— Work instructions —
Lines from the start of the data through the line containing "[5. Удаление](_lessons/5.%20Удаление.md)" must be given again exactly. Leave the others out.

— Records supplied —

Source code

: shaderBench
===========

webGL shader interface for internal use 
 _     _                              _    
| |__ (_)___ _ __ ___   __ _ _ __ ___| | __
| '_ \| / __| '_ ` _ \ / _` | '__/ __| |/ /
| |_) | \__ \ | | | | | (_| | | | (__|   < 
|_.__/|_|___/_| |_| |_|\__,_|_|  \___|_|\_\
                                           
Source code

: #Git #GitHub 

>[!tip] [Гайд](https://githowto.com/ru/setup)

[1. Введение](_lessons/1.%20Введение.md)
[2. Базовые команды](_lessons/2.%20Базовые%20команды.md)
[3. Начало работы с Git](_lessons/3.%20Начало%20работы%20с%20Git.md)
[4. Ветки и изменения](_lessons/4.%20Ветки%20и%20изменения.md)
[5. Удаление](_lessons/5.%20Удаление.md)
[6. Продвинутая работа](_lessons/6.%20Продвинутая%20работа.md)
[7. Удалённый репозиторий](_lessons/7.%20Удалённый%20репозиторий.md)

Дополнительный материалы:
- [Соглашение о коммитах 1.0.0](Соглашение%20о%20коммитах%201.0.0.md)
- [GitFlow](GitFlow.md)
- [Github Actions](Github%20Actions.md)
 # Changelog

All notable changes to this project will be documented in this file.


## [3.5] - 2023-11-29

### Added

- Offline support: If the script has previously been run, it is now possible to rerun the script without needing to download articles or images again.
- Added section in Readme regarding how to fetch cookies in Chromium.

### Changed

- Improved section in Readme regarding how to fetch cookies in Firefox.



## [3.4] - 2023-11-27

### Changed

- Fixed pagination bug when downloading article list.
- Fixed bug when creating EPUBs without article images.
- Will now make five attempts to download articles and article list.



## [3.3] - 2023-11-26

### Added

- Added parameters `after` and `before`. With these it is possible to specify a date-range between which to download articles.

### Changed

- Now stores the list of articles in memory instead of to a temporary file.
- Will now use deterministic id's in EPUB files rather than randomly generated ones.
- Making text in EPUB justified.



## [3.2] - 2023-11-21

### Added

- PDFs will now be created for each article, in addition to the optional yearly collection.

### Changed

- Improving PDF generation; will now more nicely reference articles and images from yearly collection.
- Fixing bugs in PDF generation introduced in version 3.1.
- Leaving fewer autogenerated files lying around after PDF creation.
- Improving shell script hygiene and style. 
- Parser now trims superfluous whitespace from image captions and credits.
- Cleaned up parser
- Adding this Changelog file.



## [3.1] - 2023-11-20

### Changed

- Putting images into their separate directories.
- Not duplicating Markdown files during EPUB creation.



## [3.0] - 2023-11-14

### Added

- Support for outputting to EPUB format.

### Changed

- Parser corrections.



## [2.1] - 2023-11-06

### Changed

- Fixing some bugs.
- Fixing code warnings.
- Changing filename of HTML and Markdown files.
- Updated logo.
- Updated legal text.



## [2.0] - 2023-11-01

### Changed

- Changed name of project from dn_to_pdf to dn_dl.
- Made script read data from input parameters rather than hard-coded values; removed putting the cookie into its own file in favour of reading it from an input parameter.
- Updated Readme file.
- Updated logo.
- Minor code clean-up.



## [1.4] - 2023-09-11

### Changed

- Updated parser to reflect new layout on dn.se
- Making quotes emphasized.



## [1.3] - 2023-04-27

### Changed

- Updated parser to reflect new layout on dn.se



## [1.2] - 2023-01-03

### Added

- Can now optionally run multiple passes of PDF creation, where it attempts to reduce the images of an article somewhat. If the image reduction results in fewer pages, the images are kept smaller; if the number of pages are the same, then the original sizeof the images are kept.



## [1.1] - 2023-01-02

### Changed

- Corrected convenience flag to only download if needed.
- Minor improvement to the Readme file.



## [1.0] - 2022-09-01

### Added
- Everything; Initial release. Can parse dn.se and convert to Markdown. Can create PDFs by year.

— Result of the task —
Source code

: shaderBench
===========

webGL shader interface for internal use 
 _     _                              _    
| |__ (_)___ _ __ ___   __ _ _ __ ___| | __
| '_ \| / __| '_ ` _ \ / _` | '__/ __| |/ /
| |_) | \__ \ | | | | | (_| | | | (__|   < 
|_.__/|_|___/_| |_| |_|\__,_|_|  \___|_|\_\
                                           
Source code

: #Git #GitHub 

>[!tip] [Гайд](https://githowto.com/ru/setup)

[1. Введение](_lessons/1.%20Введение.md)
[2. Базовые команды](_lessons/2.%20Базовые%20команды.md)
[3. Начало работы с Git](_lessons/3.%20Начало%20работы%20с%20Git.md)
[4. Ветки и изменения](_lessons/4.%20Ветки%20и%20изменения.md)
[5. Удаление](_lessons/5.%20Удаление.md)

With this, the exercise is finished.